= Ngatemato seamounts =

Series of seamounts in the southern Pacific Ocean

Ngatemato seamounts (Name derived from a ruling family in Rapa) are a series of seamounts in the southern Pacific Ocean.

These seamounts have the shape of ridges and display calderas. The Aureka and Make seamounts are part of the Ngatemato track. Dredged rocks are weakly tholeiitic basalts of Oligocene age. They are about 1500 m high and 20 km wide at their base. Despite being smaller in size than the Macdonald seamounts however the Ngatemato seamounts have larger volumes which is masked by stronger plate deformation; the magma output that created the Ngatemato and Taukina chains when summed up is about 0.04 km3/yr.
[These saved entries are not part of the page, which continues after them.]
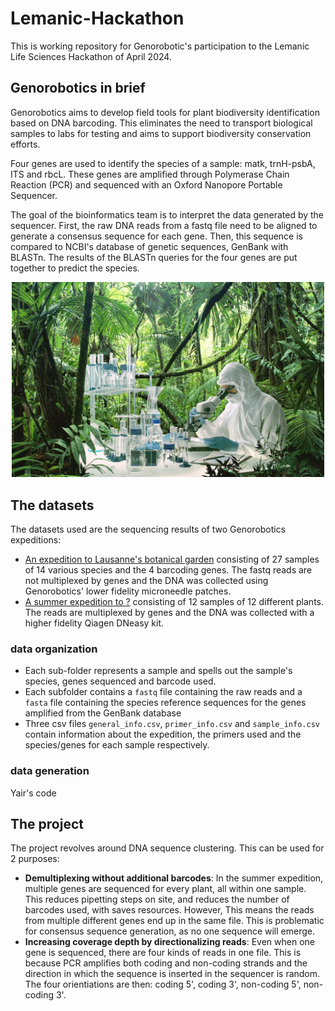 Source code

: # Lemanic-Hackathon

This is working repository for Genorobotic's participation to the Lemanic Life Sciences Hackathon of April 2024. 

## Genorobotics in brief

Genorobotics aims to develop field tools for plant biodiversity identification based on DNA barcoding. This eliminates the need to transport biological samples to labs for testing and aims to support biodiversity conservation efforts.

Four genes are used to identify the species of a sample: matk, trnH-psbA, ITS and rbcL. These genes are amplified through Polymerase Chain Reaction (PCR) and sequenced with an Oxford Nanopore Portable Sequencer.

The goal of the bioinformatics team is to interpret the data generated by the sequencer. First, the raw DNA reads from a fastq file need to be aligned to generate a consensus sequence for each gene. Then, this sequence is compared to NCBI's database of genetic sequences, GenBank with BLASTn. The results of the BLASTn queries for the four genes are put together to predict the species.

<p align="center">
    <img src="images/Photomontage_jungle.jpg" alt="montage" width="500"/>
</p>

## The datasets

The datasets used are the sequencing results of two Genorobotics expeditions:
- [An expedition to Lausanne's botanical garden](data/expedition_jardin_botanique/) consisting of 27 samples of 14 various species and the 4 barcoding genes. The fastq reads are not multiplexed by genes and the DNA was collected using Genorobotics' lower fidelity microneedle patches.
- [A summer expedition to ?](data/summer_expedition/) consisting of 12 samples of 12 different plants. The reads are multiplexed by genes and the DNA was collected with a higher fidelity Qiagen DNeasy kit.

### data organization
- Each sub-folder represents a sample and spells out the sample's species, genes sequenced and barcode used.
- Each subfolder contains a `fastq` file containing the raw reads and a `fasta` file containing the species reference sequences for the genes amplified from the GenBank database
- Three csv files `general_info.csv`, `primer_info.csv` and `sample_info.csv` contain information about the expedition, the primers used and the species/genes for each sample respectively.

### data generation
Yair's code

## The project

The project revolves around DNA sequence clustering. This can be used for 2 purposes:
- **Demultiplexing without additional barcodes**: In the summer expedition, multiple genes are sequenced for every plant, all within one sample. This reduces pipetting steps on site, and reduces the number of barcodes used, with saves resources. However, This means the reads from multiple different genes end up in the same file. This is problematic for consensus sequence generation, as no one sequence will emerge.
- **Increasing coverage depth by directionalizing reads**: Even when one gene is sequenced, there are four kinds of reads in one file. This is because PCR amplifies both coding and non-coding strands and the direction in which the sequence is inserted in the sequencer is random. The four orientiations are then: coding 5', coding 3', non-coding 5', non-coding 3'.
The seamounts were discovered in 1996 by the RV Maurice Ewing in the Austral Islands. Potassium-argon dating yields ages of about 30 million years; the seamounts developed close to the East Pacific Rise. Away from the Austral Islands the Ngatemato seamounts merge with the Foundation seamounts, with which they may share an origin.

Macdonald seamount and associated seamounts as well as the Taukina seamounts developed close to the Ngatemato seamounts, the deformation of the Pacific Plate imposed by the Ngatemato seamounts may have triggered the formation of these other two seamounts. Alternatively the Ngatemato seamounts and Macdonald may have been formed by individual hotspots, such as the Foundation hotspot in Ngatemato's case, although the Ngatemato seamounts may to fit a lithospheric fracture-induced volcanism model better than the mantle plume model. Finally, it is possible that the formation of the seamounts was directed by the interaction between the Foundation hotspot and lithospheric fractures.